I think you should be able to take the component and cross-product it with the normal to find torque. Unfortunately I've never gotten further than this in implementation.


also -- say you hold a ball in mid-air and start it spinning nice and fast, then drop it. The ball *should* lose a lot of the rotation speed but gain linear velocity somehow. I think that this could be done in the same section of code that deals with how much velocity is converted to rotation speed.

the way I deal with a ball traversing down a hill is that gravity pulls the object into a collision with the hill, collision handling kicks in and ends up converting the result into-the-hill velocity into a slightly faster down-the-hill velocity.
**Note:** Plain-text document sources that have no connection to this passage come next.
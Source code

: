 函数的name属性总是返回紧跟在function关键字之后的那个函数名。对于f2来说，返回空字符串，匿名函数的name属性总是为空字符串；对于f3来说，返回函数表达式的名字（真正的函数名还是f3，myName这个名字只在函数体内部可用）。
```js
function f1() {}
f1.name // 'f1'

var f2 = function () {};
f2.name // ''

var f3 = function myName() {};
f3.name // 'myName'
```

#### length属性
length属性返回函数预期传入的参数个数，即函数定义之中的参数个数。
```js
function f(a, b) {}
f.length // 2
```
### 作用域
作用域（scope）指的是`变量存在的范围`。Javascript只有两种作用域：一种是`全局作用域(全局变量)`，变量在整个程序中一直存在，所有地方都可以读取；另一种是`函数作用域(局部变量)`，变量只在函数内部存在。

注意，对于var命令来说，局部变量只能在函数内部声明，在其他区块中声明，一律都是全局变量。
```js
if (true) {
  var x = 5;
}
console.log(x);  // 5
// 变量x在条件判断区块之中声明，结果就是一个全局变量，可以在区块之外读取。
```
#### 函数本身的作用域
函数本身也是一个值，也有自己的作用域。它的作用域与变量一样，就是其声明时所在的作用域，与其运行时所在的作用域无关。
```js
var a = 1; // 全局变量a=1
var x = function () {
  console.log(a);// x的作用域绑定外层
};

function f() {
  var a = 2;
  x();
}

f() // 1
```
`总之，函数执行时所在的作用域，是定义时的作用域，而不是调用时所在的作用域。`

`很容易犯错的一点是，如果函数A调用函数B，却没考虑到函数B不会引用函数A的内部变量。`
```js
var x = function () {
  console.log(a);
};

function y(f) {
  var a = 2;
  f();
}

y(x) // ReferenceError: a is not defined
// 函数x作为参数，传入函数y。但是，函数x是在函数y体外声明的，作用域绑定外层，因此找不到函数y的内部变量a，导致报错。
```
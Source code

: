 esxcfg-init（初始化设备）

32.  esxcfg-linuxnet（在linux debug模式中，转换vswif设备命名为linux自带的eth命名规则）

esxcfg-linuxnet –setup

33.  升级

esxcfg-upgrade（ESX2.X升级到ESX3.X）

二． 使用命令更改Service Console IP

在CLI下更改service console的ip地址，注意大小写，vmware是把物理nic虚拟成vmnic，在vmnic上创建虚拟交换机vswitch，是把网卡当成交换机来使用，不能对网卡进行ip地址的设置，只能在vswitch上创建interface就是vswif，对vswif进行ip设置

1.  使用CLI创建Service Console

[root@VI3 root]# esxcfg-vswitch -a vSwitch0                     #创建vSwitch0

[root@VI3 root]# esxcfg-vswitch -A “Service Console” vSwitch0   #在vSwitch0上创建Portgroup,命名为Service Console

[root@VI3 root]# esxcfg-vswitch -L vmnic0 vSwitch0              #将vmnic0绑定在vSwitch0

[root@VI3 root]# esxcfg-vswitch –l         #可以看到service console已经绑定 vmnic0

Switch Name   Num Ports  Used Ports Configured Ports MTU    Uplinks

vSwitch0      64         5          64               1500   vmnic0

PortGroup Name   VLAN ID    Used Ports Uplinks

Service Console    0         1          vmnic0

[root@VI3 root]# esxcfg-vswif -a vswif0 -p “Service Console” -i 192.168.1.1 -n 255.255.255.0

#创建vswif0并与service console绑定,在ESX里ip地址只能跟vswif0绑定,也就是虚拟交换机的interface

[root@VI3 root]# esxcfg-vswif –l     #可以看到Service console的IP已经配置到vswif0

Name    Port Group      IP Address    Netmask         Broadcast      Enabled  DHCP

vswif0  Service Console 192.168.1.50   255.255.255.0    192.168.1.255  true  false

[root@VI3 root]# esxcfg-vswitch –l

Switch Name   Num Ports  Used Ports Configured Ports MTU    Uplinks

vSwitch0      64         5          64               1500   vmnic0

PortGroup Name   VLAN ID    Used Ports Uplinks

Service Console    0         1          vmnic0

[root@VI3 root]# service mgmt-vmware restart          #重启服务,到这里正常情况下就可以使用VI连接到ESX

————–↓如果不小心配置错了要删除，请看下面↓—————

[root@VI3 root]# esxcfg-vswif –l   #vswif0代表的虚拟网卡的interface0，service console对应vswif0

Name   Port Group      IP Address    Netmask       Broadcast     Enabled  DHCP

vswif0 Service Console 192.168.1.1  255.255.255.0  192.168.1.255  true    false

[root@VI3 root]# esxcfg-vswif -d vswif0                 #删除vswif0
I never have to manually keep track of "ball A is rolling down the hill rather than bouncing down it"

[edited by - Nypyren on February 17, 2003 4:24:47 PM]

OK, I tried that method, but I get some very weird results (perhaps I''m doing it wrong).

My method is like this:

1) Add up all the forces acting on the ball (Thrust, Gravity, the normal of the ground if you are on it, friction as a force opposite to the direction of motion if you are on the ground).
2) Add these forces to the ball''s velocity.
3) If the BallPosition + BallVelocity results in a collision, then reflect the new BallVelocity in the plane of that collision and reduce it by the coefficient of restitution.

Does that seem logical to you? It does to me, but I occassionally get some very weird results (like the ball accelerating UP hills... not always, just sometimes). Also, getting the ball to stop moving seems to be a problem, even though I have friction involved.

If I turn off the Ground Normal + Friction then the ball bounces exactly perfectly. If I turn off the impact reflection, then the ball rolls perfectly. If I have them both on then it gets a bit messed up. That''s why I''m looking to differentiate between a roll and a collision. But, if this approach makes sense and it''s just the implementation that I messed up, then I shall persevere.

Learning to fly is easy, but as a tortoise, the landings are really rough.